Friday, April 1, 2011

This Weeks Lottery Jackpot Winners from Albany Look Surprisingly Like Normal People


Normalest clan of lottery winners these eyes have ever seen.  Without fail your jackpot winners are normally some backwoods hicks, poor as shit, rubbing two pennies together to get by, or hood-rat hoochie mamas just trying to pay for her weave on layaway, or the old couple who ends up giving away all their money to God and their grandchildren, because they don't have that much time left anyway.

Then you go these average looking people.  Which pisses me off. There is no difference between these people and me, and yet here the are, rich as fuck, while I'm blogging my arse off and holding down a full time job for peanuts.

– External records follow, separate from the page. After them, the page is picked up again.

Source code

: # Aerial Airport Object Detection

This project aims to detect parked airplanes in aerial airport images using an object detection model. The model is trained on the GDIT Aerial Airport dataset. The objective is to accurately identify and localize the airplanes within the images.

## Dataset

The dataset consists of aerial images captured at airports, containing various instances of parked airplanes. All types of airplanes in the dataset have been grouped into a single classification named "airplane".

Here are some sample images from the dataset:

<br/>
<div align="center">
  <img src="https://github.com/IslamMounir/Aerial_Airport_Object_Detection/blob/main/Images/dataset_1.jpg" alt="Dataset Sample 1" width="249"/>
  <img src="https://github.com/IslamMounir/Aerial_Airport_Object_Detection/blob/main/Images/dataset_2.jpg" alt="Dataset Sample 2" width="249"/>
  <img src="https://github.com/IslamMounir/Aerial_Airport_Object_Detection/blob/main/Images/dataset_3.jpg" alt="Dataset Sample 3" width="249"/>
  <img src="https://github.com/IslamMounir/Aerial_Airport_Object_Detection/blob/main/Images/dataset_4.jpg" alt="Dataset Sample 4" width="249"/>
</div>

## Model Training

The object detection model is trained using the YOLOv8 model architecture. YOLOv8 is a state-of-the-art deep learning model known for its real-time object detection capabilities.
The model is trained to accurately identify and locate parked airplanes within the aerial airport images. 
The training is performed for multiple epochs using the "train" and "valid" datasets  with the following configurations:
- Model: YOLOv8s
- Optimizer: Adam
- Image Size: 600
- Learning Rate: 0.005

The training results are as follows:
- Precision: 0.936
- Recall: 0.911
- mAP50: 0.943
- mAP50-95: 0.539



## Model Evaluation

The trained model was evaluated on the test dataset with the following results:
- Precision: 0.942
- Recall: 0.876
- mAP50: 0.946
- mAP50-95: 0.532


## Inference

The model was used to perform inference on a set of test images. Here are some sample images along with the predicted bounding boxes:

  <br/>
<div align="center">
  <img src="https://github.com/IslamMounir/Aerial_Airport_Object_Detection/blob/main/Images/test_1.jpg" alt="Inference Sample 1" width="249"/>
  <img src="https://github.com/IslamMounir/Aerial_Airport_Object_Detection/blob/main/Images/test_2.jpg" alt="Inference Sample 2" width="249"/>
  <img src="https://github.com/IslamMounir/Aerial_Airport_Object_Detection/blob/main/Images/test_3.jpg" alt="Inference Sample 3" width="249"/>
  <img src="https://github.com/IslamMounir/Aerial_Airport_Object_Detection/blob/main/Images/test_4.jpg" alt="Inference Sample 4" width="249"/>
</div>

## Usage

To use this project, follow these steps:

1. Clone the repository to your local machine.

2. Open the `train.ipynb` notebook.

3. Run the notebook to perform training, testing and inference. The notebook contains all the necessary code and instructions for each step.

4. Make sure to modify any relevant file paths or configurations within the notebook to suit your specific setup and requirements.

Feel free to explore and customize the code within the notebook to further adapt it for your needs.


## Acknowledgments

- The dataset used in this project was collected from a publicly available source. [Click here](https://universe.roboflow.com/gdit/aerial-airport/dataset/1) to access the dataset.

The hood-rats, elderly, and poor I'm fine with, I get it. Sometimes you get rewarded for our trials and tribulations.  But this group of average-Joe's just got the reward of a lifetime for living a mundane life, just like yours truly.  Where's my lottery ticket, my golden goose, my ride on easy street?  What the hell world, throw me a frigen bone here.

The only person possibly more upset about this than me has got to be that one guy that skipped out on the weekly lottery pool this time around.  Has anyone checked his apartment, made sure he's still alive.  That dude should be on 24 hour suicide watch.